これで、SIRT1と時計遺伝子のリズムは、十分整います
高価なサプリは、少なくとも今のところ必要ありません。


どのくらい"遅い"と影響するのか

結論:21時を超えると体内時計的には"夜食"。就寝2時間前までの夕食がベストです。

じゃあ具体的に、何時までなら大丈夫なのか。

いろいろな研究を総合すると、ひとつの目安として:

「就寝の2〜3時間前までに食事を終える」

というラインが、体内時計の観点から推奨されています。

多くの方は23〜24時に寝るとすれば、夕食は20時〜21時まで
これを超えると、いわゆる"夜食"ゾーンに入ってきます。

海外のメタ解析でも、夕食が21時以降になる生活が続くと、

  • 肥満リスク上昇

  • インスリン抵抗性の悪化

  • 2型糖尿病の発症リスク上昇

が報告されています。


現実的な工夫:「時間を変えられない」日はどうする?

結論:時間を変えられないなら、"中身を変える"という手があります。

「言いたいことは分かるけど、仕事の都合で夕食が遅くなるんです」
「家族の時間に合わせたいけど、子どものお迎えがあって」

──こういうお声も、本当によく聞きます。

全員が早く夕食を食べられるわけじゃない。
だから、現実的な工夫もお伝えしておきます。

工夫①:分食(前倒し夕食)

夕方の早い時間に、"主食パート"を前倒しで食べてしまう方法です。

  • 16〜17時頃:おにぎりなど軽く主食を

  • 21時頃:タンパク質+野菜を中心に

こうすると、糖質を含む食事は明るい時間に入り、夜は代謝負担が少ない内容になります。

工夫②:夜は"軽め+タンパク質中心"

遅い夕食をとるときは、

  • 糖質(ごはん・麺・パン)を少なめに

  • タンパク質(魚・豆腐・卵・鶏肉)を中心に

  • 野菜をしっかり

これだけで、食後血糖の跳ね上がりはかなり抑えられます。

工夫③:週末で整える

平日は遅くなっても、週末は早めの夕食にする。
体内時計は多少リセットできるので、週単位で整える発想も使えます。


「朝食を抜いて、夜しっかり食べればいい?」への回答

結論:朝抜き+夜ドカ食いは、代謝には最悪パターンです。

最近のブームで、「朝食を抜くと痩せる」「プチ断食で若返る」という話が広がっています。

もちろん、一部の人には合うやり方もあります。

でも、「朝を抜いて、夜に寄せる」というパターンは、代謝的にかなり不利です。

  • 朝に食べない → 末梢時計のリセットが遅れる

  • 夜に大量に食べる → 体内時計的には"活動時間外"

  • 結果:体内時差が大きくなり、インスリン抵抗性が悪化しやすい

「食べる時間を朝側に寄せる」ほうが、代謝には優しい。
「食べる時間を夜側に寄せる」ほうが、代謝には厳しい。

これは、時計遺伝子とSIRT1の研究から、ほぼ一貫して示されている原則です。


まとめ

  • 同じ食事でも、夜遅く食べるほど血糖が跳ねる

  • 体内時計は脳だけでなく、膵臓・肝臓など全身の臓器にもある

  • 末梢時計は食事のタイミングでリセットされる

  • 夜遅い夕食は、中枢と末梢のズレ=体内時差を作る

  • SIRT1は時計遺伝子と代謝をつなぐ"調整役"。

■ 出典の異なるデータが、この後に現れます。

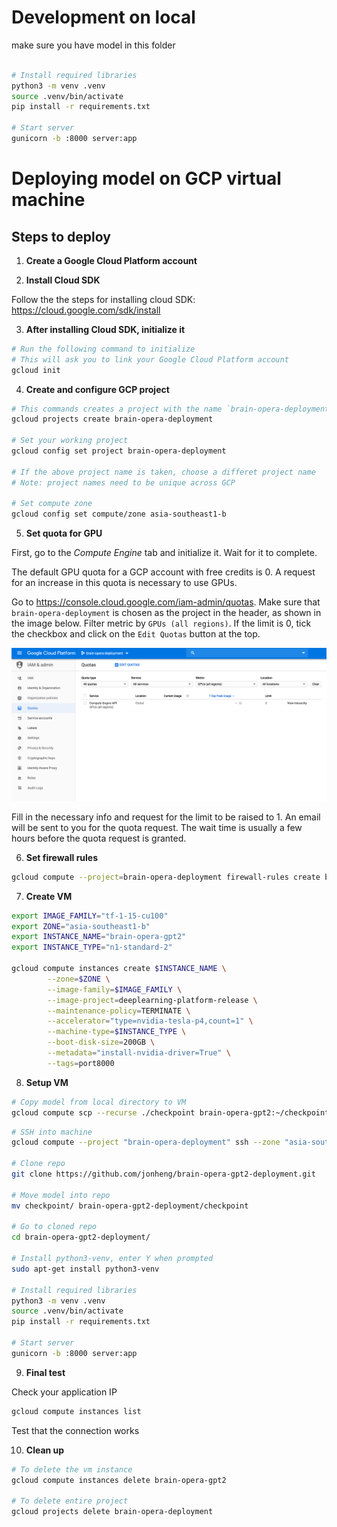 # Development on local

make sure you have model in this folder

```sh

# Install required libraries
python3 -m venv .venv
source .venv/bin/activate
pip install -r requirements.txt

# Start server
gunicorn -b :8000 server:app

```

# Deploying model on GCP virtual machine

## Steps to deploy

1. **Create a Google Cloud Platform account**

2. **Install Cloud SDK**

Follow the the steps for installing cloud SDK:
<https://cloud.google.com/sdk/install>

3. **After installing Cloud SDK, initialize it**

```sh
# Run the following command to initialize
# This will ask you to link your Google Cloud Platform account
gcloud init
```

4. **Create and configure GCP project**

```sh
# This commands creates a project with the name `brain-opera-deployment`
gcloud projects create brain-opera-deployment

# Set your working project
gcloud config set project brain-opera-deployment

# If the above project name is taken, choose a differet project name
# Note: project names need to be unique across GCP

# Set compute zone
gcloud config set compute/zone asia-southeast1-b
```

5. **Set quota for GPU**

First, go to the _Compute Engine_ tab and initialize it. Wait for it to complete.

The default GPU quota for a GCP account with free credits is 0.
A request for an increase in this quota is necessary to use GPUs.

Go to <https://console.cloud.google.com/iam-admin/quotas>.
Make sure that `brain-opera-deployment` is chosen as the project in the header, as shown in the image below.
Filter metric by `GPUs (all regions)`. If the limit is 0, tick the checkbox and click on the `Edit Quotas` button at the top.

![GCP quota](images/gcp_quota.png)

Fill in the necessary info and request for the limit to be raised to 1.
An email will be sent to you for the quota request.
The wait time is usually a few hours before the quota request is granted.

6. **Set firewall rules**

```sh
gcloud compute --project=brain-opera-deployment firewall-rules create brain-opera-port8000 --direction=INGRESS --priority=1000 --network=default --action=ALLOW --rules=tcp:8000 --source-ranges=0.0.0.0/0 --target-tags=port8000
```

7. **Create VM**

```sh
export IMAGE_FAMILY="tf-1-15-cu100"
export ZONE="asia-southeast1-b"
export INSTANCE_NAME="brain-opera-gpt2"
export INSTANCE_TYPE="n1-standard-2"

gcloud compute instances create $INSTANCE_NAME \
        --zone=$ZONE \
        --image-family=$IMAGE_FAMILY \
        --image-project=deeplearning-platform-release \
        --maintenance-policy=TERMINATE \
        --accelerator="type=nvidia-tesla-p4,count=1" \
        --machine-type=$INSTANCE_TYPE \
        --boot-disk-size=200GB \
        --metadata="install-nvidia-driver=True" \
        --tags=port8000
```

8. **Setup VM**

```sh
# Copy model from local directory to VM
gcloud compute scp --recurse ./checkpoint brain-opera-gpt2:~/checkpoint
```

```sh
# SSH into machine
gcloud compute --project "brain-opera-deployment" ssh --zone "asia-southeast1-b" "brain-opera-gpt2"

# Clone repo
git clone https://github.com/jonheng/brain-opera-gpt2-deployment.git

# Move model into repo
mv checkpoint/ brain-opera-gpt2-deployment/checkpoint

# Go to cloned repo
cd brain-opera-gpt2-deployment/

# Install python3-venv, enter Y when prompted
sudo apt-get install python3-venv

# Install required libraries
python3 -m venv .venv
source .venv/bin/activate
pip install -r requirements.txt

# Start server
gunicorn -b :8000 server:app
```

9. **Final test**

Check your application IP

```sh
gcloud compute instances list
```

Test that the connection works

10. **Clean up**

```sh
# To delete the vm instance
gcloud compute instances delete brain-opera-gpt2

# To delete entire project
gcloud projects delete brain-opera-deployment
```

適度な空腹時間が鍵

  • SIRT1やNMNの詳細はまだ研究途上。基本の生活習慣で十分対応できる

  • 目安は就寝2〜3時間前までに夕食

  • 時間を変えられないなら、中身を変える(糖質↓・タンパク質↑)


次回予告

⚠️ ぜんぶ代謝のせい #12「"空腹で運動"は痩せる?──脂肪燃焼の嘘と本当」

「朝、空腹で走ると脂肪が燃える」とよく聞きます。
でも、そこで実際に起きていることは、もう少し複雑です。
FFA(遊離脂肪酸)の動員、糖新生、筋分解リスク──代謝の視点で整理します。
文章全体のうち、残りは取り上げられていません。